EXTRACTED ENTRIES.

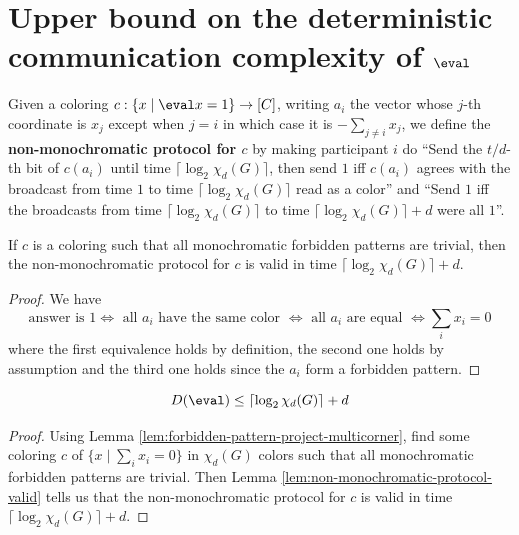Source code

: \chapter{Upper bound on the deterministic communication complexity of \texorpdfstring{$\eval$}{eval}}

\begin{definition}
  \label{def:non-monochromatic-protocol}

  Given a coloring $c : \{x \mid \eval x = 1\} \to [C]$, writing $a_i$ the vector whose $j$-th coordinate is $x_j$ except when $j = i$ in which case it is $-\sum_{j \ne i} x_j$, we define the {\bf non-monochromatic protocol for $c$} by making participant $i$ do ``Send the $t / d$-th bit of $c(a_i)$ until time $\lceil\log_2\chi_d(G)\rceil$, then send $1$ iff $c(a_i)$ agrees with the broadcast from time $1$ to time $\lceil\log_2\chi_d(G)\rceil$ read as a color'' and ``Send $1$ iff the broadcasts from time $\lceil\log_2\chi_d(G)\rceil$ to time $\lceil\log_2\chi_d(G)\rceil + d$ were all $1$''.
\end{definition}

\begin{lemma}
  \label{lem:non-monochromatic-protocol-valid}

  If $c$ is a coloring such that all monochromatic forbidden patterns are trivial, then the non-monochromatic protocol for $c$ is valid in time $\lceil\log_2\chi_d(G)\rceil + d$.
\end{lemma}
\begin{proof}
  \uses{}

  We have
  $$\text{answer is } 1 \iff \text{ all $a_i$ have the same color } \iff \text{ all $a_i$ are equal } \iff \sum_i x_i = 0$$
  where the first equivalence holds by definition, the second one holds by assumption and the third one holds since the $a_i$ form a forbidden pattern.
\end{proof}

\begin{theorem}
  \label{thm:det-fun-complex-eval-le-corner-color-num}

  $$D(\eval) \le \lceil\log_2\chi_d(G)\rceil + d$$
\end{theorem}
\begin{proof}

  Using Lemma \ref{lem:forbidden-pattern-project-multicorner}, find some coloring $c$ of $\{x \mid \sum_i x_i = 0\}$ in $\chi_d(G)$ colors such that all monochromatic forbidden patterns are trivial. Then Lemma \ref{lem:non-monochromatic-protocol-valid} tells us that the non-monochromatic protocol for $c$ is valid in time $\lceil\log_2\chi_d(G)\rceil + d$.
\end{proof}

REQUIREMENT. Each line of the material above should be set down exactly, with no pictures.

SOLVED PROBLEM.
Source code

: \chapter{Upper bound on the deterministic communication complexity of \texorpdfstring{$\eval$}{eval}}

\begin{definition}
  \label{def:non-monochromatic-protocol}

  Given a coloring $c : \{x \mid \eval x = 1\} \to [C]$, writing $a_i$ the vector whose $j$-th coordinate is $x_j$ except when $j = i$ in which case it is $-\sum_{j \ne i} x_j$, we define the {\bf non-monochromatic protocol for $c$} by making participant $i$ do ``Send the $t / d$-th bit of $c(a_i)$ until time $\lceil\log_2\chi_d(G)\rceil$, then send $1$ iff $c(a_i)$ agrees with the broadcast from time $1$ to time $\lceil\log_2\chi_d(G)\rceil$ read as a color'' and ``Send $1$ iff the broadcasts from time $\lceil\log_2\chi_d(G)\rceil$ to time $\lceil\log_2\chi_d(G)\rceil + d$ were all $1$''.
\end{definition}

\begin{lemma}
  \label{lem:non-monochromatic-protocol-valid}

  If $c$ is a coloring such that all monochromatic forbidden patterns are trivial, then the non-monochromatic protocol for $c$ is valid in time $\lceil\log_2\chi_d(G)\rceil + d$.
\end{lemma}
\begin{proof}
  \uses{}

  We have
  $$\text{answer is } 1 \iff \text{ all $a_i$ have the same color } \iff \text{ all $a_i$ are equal } \iff \sum_i x_i = 0$$
  where the first equivalence holds by definition, the second one holds by assumption and the third one holds since the $a_i$ form a forbidden pattern.
\end{proof}

\begin{theorem}
  \label{thm:det-fun-complex-eval-le-corner-color-num}

  $$D(\eval) \le \lceil\log_2\chi_d(G)\rceil + d$$
\end{theorem}
\begin{proof}

  Using Lemma \ref{lem:forbidden-pattern-project-multicorner}, find some coloring $c$ of $\{x \mid \sum_i x_i = 0\}$ in $\chi_d(G)$ colors such that all monochromatic forbidden patterns are trivial. Then Lemma \ref{lem:non-monochromatic-protocol-valid} tells us that the non-monochromatic protocol for $c$ is valid in time $\lceil\log_2\chi_d(G)\rceil + d$.
\end{proof}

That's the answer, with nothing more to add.